DESCRIPTION OF THE TASK:
Go through the lines below and copy each one that holds the string "begin".

Items listed in a dataset
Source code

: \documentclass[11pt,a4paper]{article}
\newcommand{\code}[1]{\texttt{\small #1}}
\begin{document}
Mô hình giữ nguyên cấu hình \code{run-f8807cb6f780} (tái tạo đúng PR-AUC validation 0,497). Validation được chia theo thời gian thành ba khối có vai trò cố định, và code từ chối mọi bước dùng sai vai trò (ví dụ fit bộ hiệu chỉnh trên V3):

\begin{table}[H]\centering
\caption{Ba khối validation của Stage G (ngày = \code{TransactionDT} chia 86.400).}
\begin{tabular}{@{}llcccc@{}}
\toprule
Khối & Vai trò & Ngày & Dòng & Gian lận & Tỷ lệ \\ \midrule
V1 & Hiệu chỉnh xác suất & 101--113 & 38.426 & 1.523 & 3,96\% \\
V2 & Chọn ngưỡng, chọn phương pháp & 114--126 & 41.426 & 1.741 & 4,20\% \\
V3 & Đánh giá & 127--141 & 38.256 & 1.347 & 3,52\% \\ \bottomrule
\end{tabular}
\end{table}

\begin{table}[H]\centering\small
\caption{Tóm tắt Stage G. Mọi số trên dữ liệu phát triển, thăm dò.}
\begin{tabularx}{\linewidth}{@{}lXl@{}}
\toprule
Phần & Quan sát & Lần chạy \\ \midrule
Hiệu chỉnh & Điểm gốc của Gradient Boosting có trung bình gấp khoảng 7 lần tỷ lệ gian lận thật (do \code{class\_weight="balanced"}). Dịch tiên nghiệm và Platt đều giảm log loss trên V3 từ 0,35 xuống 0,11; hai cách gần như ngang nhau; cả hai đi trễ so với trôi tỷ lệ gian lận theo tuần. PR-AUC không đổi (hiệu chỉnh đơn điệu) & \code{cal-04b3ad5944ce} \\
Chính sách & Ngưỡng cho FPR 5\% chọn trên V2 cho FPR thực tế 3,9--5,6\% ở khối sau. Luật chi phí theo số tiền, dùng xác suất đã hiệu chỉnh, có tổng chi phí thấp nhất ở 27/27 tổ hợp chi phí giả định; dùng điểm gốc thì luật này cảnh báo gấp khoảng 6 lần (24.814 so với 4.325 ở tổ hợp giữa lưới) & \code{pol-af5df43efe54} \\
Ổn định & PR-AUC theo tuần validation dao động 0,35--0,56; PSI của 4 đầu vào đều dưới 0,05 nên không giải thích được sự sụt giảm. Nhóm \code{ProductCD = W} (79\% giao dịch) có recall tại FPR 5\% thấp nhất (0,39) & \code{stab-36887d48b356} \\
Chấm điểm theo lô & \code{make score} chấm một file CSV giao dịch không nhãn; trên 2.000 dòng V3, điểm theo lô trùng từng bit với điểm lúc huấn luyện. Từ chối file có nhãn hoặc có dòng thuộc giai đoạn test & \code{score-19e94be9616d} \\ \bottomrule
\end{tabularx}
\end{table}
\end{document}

FINISHED TASK:
\begin{document}
\begin{table}[H]\centering
\begin{tabular}{@{}llcccc@{}}
\begin{table}[H]\centering\small
\begin{tabularx}{\linewidth}{@{}lXl@{}}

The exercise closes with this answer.